LN: Composição é uma palavra que me é um pouco estranha. O que me interessa é o processo, quase como numa dinâmica de escrita, onde as situações acontecem sequencialmente, recorrendo a elementos que reforçam esse sentido de narrativa. Mas sem princípio nem fim, nem de trás para frente, nem cima nem baixo. E Não tanto o ato contemplativo que daí advém, isso deixo para quem observa. Quando trabalho com contextos específicos, sejam igrejas ou armazéns abandonados, a arquitetura estabelece uma relação emocional com o passo a seguir. A relação de amor/ódio criada com as peças a apresentar desenvolve um diálogo específico com o tempo e o espaço, sendo o desenho a união desse passado com o presente. A desconstrução de modelos/estruturas surge nos primeiros desenhos e instalações como um processo onde o jogo de escalas, no desenho entre organismos taxidérmicos e na instalação como algo onde é possível congregar símbolos e narrativas aparentemente díspares, num mesmo território. Diversas tensões são postas na mesa, como um "puxar de tapete” onde a relação entre o que nos é familiar ou estranho (medo) é posta à prova.
SP: Em 2018 e a convite da Galeria Carlos Carvalho, participas-te no Drawing Room, que é seguramente uma “feira” com características muito singulares. Como correu este projeto? Suponho que sentiste que era uma apresentação com um caráter mais individual contrapondo à representação numa feira de arte comercial mais tradicional.
LN: Apesar do espaço expositivo ser, na maioria dos casos standartizado, foi possível numa mesma área conjugar dois artistas, eu e a Susana Gaudêncio; no meu caso "o desenho em construção" desenvolveu-se numa narrativa desde o solo até ao topo da parede, alterando as noções de perspetiva e padronização.
SP: Como vês o desenvolvimento do mercado de arte nacional nos últimos cinco anos?
LN: Como todos sabemos o mercado artístico português tem diversas nuances. O ato de colecionar sempre teve algumas peripécias, mas o gosto do colecionador português mantém-se e parece surgir uma nova geração apoiada nas galerias sobreviventes e nas recentemente criadas.
SP: Sentes que de alguma forma, tu enquanto artista visual, estás a usufruir de algumas das "evoluções" e novos eventos, como é o exemplo da ARCO Lisboa, que começaram a acontecer mais frequentemente em Portugal e mais especificamente em Lisboa?
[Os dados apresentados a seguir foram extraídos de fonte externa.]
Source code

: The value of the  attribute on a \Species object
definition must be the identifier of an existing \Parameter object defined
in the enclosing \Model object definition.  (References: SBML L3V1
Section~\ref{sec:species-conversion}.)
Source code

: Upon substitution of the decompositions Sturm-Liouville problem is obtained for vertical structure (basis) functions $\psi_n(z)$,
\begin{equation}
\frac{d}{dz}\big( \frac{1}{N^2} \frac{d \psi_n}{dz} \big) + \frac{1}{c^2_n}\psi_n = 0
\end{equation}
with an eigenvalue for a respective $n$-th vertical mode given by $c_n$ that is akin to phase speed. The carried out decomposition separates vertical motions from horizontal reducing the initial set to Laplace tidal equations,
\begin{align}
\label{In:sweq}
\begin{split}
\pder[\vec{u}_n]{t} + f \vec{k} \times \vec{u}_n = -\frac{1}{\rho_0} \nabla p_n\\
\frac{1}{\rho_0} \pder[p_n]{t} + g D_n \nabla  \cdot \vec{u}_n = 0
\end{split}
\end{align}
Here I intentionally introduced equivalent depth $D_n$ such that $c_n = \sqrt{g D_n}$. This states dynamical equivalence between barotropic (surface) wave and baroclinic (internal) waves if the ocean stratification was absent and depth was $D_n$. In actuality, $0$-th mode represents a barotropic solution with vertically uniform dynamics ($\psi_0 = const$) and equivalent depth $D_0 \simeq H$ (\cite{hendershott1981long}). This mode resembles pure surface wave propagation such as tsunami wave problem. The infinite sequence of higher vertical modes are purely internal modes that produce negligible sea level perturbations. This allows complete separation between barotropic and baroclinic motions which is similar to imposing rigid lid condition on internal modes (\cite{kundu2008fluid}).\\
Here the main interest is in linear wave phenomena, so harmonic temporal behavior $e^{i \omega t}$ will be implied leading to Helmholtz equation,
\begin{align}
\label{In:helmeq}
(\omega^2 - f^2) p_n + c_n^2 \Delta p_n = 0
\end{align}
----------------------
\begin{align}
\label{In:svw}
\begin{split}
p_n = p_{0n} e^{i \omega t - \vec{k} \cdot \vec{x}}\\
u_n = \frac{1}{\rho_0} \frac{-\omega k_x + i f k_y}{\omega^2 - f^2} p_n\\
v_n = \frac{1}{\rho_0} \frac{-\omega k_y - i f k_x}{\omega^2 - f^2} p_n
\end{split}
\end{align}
LN: Uma feira é sempre uma feira, no entanto a inclusão de Project Rooms e galerias só com um artista, apostando por vezes em projetos que aparentemente se afastam de uma linha mais comercial, tornam esse espaço mais desafiante. Como é também o caso da organização de conferências, feiras de fanzines, concertos, e um sem número de eventos satélite que complementam a feira em si. Um exemplo, em que participei, é o Drawing Room, centrada no desenho e que aproveita um espaço já com tradição (Sociedade nacional de Belas Artes) para explorar e discutir os limites do desenho.
SP: Pode-se dizer que a nível mundial, há uma nova geração de colecionadores de arte, mais jovens (os millenials) talvez menos informados, mas muito mais espontâneos e eventualmente menos estratégicos. Em Lisboa e Portugal, e com a tua galeria, apercebes-te desta tendência? Ou consideras que isto que refiro ainda é um pouco distante a Portugal?
LN: A recuperação da crise económica trouxe para Portugal novos investimentos. Muitos deles de outras origens, com outros gostos e sensibilidades alargando as possibilidades dos artistas a novos públicos. Este fato também resultou num renovado reconhecimento dos artistas portugueses, acrescentando mais valia a quem compra e coleciona. O ato de colecionar pode obedecer a vários tipos de instintos. A meu ver o emocional define-se como a característica mais importante dessa escolha. A espontaneidade e a estratégia estiveram sempre a par e talvez estas novas gerações prefiram a empatia irracional à estratégia organizada.
SP: Em 2013, fizeste um projeto para os jardins da Fundação Calouste Gulbenkian absolutamente extraordinário, “Desvio”. A escala deste projeto é deveras interessante e muito provavelmente por inúmeras circunstâncias que não se proporcionam noutras “exposições”. Como foi desenvolver um projeto com estas características, de arte publica, de certa maneira participativa, e num local icónico como são os jardins da Gulbenkian?
LN: Desde criança que os Jardins da Gulbenkian ocupavam os meus tempos de brincadeira. Mais tarde as práticas do desenho num caderno de bolso passaram a alimentar a minha relação com a paisagem. O projeto Desvio aponta para novas direções onde a paisagem pode ser projetada numa alteração e justaposição de planos. Nesta leitura do espaço o desenho funde-se com a paisagem. Os elementos escolhidos fazem parte de uma recolha de figuras e geometrias de diversas zonas do mundo.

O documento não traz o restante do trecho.